(Saved entries)
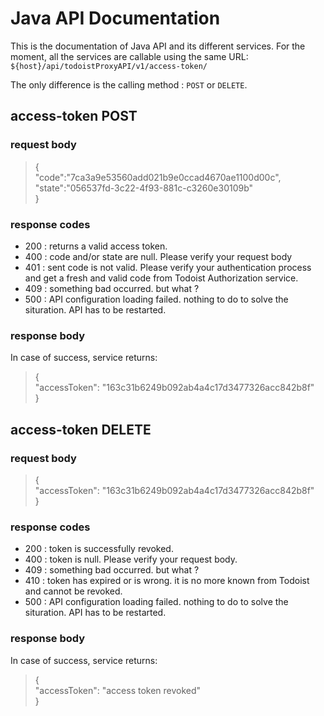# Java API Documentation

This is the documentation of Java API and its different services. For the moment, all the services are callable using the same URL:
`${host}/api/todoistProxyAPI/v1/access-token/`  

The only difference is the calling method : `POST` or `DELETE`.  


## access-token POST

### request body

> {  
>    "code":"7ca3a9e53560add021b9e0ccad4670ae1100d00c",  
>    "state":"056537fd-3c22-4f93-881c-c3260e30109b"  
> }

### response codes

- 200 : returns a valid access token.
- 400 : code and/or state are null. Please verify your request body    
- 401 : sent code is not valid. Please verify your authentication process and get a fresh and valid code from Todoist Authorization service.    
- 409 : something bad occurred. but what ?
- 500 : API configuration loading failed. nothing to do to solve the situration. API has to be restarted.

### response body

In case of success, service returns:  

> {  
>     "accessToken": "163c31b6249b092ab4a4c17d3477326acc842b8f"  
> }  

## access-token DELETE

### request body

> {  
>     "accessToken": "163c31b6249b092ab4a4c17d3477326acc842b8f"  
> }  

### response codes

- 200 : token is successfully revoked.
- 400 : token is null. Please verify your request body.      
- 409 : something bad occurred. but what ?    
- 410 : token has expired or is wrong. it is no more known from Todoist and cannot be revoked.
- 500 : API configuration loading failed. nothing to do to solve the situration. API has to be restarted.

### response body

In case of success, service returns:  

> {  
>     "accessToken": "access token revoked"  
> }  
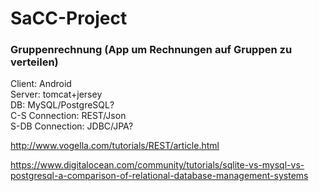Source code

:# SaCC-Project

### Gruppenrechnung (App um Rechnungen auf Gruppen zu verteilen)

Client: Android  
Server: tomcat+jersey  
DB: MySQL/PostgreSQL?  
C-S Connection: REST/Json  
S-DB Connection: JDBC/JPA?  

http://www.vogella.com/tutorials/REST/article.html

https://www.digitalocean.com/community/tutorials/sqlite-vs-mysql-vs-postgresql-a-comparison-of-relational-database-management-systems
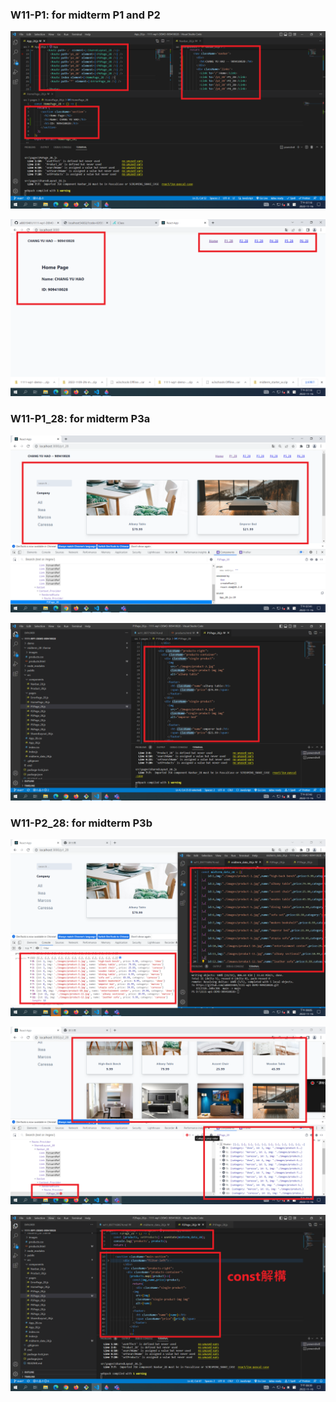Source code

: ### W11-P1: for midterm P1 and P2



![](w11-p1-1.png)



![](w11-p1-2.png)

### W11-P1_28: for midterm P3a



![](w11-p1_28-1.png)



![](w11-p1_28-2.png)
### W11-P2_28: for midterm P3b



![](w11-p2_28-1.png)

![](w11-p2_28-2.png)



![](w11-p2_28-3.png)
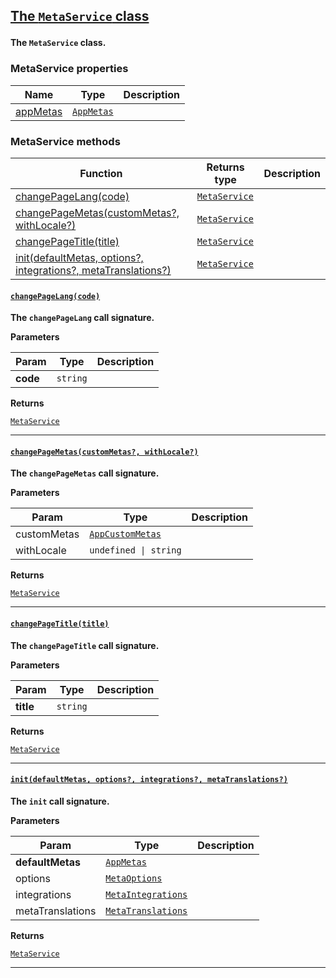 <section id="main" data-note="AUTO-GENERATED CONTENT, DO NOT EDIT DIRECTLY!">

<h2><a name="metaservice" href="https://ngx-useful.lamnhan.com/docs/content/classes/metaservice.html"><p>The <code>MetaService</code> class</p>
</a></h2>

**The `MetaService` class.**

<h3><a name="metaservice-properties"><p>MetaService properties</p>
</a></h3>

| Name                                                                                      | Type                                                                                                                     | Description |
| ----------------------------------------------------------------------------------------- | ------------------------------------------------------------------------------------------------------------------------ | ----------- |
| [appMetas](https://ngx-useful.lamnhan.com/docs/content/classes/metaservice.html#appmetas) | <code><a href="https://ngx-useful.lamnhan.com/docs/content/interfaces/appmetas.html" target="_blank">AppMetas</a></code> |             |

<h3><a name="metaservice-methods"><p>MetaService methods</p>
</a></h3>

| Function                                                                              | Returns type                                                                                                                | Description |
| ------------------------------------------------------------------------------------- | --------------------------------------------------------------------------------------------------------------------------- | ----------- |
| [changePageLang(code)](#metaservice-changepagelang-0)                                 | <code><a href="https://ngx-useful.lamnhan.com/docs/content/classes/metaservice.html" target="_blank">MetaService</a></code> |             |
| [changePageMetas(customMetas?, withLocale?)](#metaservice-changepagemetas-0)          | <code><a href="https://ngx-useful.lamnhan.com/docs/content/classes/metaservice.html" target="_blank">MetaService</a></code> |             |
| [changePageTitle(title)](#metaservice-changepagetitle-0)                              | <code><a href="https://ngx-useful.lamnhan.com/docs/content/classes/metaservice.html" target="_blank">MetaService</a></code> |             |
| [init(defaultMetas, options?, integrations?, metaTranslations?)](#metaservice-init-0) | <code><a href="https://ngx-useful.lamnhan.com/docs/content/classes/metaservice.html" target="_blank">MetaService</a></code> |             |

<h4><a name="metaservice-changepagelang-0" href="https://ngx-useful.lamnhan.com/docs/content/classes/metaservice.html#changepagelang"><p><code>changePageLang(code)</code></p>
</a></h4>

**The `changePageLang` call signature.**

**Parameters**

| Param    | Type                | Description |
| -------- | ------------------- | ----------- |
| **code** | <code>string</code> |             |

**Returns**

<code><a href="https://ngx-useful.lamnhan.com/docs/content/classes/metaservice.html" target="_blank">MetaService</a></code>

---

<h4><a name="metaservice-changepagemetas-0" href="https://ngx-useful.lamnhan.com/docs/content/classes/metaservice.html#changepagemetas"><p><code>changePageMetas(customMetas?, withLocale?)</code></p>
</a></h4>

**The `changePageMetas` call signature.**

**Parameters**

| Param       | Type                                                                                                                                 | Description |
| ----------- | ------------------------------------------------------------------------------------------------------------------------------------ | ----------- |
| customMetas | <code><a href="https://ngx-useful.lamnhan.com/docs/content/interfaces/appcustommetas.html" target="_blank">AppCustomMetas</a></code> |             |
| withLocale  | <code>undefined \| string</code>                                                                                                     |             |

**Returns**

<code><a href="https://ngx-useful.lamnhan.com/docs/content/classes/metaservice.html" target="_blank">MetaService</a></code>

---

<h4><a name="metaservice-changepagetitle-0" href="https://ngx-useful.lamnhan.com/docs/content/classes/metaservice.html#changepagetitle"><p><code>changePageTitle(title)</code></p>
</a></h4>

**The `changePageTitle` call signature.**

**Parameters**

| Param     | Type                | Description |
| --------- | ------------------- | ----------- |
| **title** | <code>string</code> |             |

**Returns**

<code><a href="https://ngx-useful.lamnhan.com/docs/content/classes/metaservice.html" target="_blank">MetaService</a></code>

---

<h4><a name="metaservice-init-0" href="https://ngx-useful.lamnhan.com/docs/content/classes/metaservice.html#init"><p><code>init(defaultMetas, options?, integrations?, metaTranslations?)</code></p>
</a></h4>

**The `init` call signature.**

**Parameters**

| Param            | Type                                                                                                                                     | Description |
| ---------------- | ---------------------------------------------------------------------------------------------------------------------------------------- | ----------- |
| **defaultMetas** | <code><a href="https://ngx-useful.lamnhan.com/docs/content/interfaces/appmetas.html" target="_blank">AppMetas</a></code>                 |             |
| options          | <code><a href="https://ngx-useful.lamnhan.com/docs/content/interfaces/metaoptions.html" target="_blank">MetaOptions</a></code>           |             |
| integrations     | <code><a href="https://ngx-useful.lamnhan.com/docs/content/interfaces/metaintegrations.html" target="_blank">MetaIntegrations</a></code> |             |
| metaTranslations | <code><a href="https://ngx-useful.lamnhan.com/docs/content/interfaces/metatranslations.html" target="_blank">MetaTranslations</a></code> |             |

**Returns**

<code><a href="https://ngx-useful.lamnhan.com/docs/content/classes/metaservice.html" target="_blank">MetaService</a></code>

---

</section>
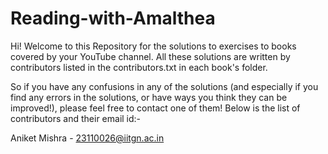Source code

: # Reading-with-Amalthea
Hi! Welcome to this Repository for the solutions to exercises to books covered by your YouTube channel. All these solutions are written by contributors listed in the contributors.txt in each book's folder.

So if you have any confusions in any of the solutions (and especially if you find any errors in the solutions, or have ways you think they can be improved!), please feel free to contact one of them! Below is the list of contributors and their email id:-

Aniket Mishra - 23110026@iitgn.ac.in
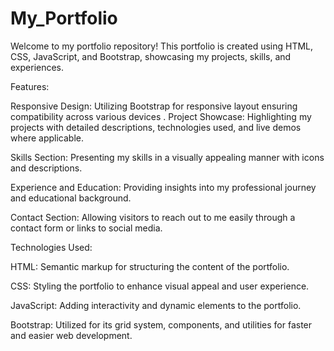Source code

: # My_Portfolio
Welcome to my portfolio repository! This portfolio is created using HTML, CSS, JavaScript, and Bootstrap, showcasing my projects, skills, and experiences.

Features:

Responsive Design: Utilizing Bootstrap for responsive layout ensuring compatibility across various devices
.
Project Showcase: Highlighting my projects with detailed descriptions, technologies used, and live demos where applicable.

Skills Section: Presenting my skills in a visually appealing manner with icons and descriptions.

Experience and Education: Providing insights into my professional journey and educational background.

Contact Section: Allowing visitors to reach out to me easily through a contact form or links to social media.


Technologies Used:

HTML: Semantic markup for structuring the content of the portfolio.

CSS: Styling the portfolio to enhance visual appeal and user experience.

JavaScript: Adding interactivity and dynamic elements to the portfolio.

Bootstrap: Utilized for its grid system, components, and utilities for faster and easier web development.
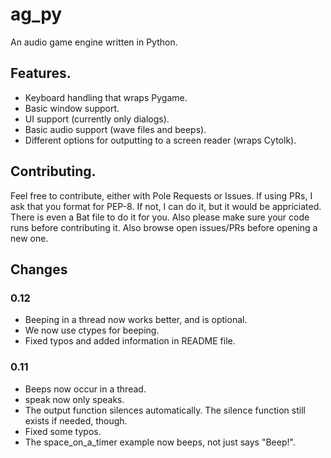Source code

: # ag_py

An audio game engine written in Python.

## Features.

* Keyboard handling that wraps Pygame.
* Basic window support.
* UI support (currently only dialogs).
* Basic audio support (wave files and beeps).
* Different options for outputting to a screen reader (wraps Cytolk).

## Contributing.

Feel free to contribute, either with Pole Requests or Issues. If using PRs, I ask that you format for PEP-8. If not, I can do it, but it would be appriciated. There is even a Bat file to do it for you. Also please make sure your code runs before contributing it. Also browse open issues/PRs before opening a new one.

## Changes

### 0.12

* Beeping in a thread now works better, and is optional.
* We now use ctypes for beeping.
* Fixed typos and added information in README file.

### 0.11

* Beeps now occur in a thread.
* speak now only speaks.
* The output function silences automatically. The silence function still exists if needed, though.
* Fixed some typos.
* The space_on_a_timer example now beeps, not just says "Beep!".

_Brief_.
Within the entries above, find the string "skills" and return each line that holds it.

_Reply to the task_.
Welcome to my portfolio repository! This portfolio is created using HTML, CSS, JavaScript, and Bootstrap, showcasing my projects, skills, and experiences.
Skills Section: Presenting my skills in a visually appealing manner with icons and descriptions.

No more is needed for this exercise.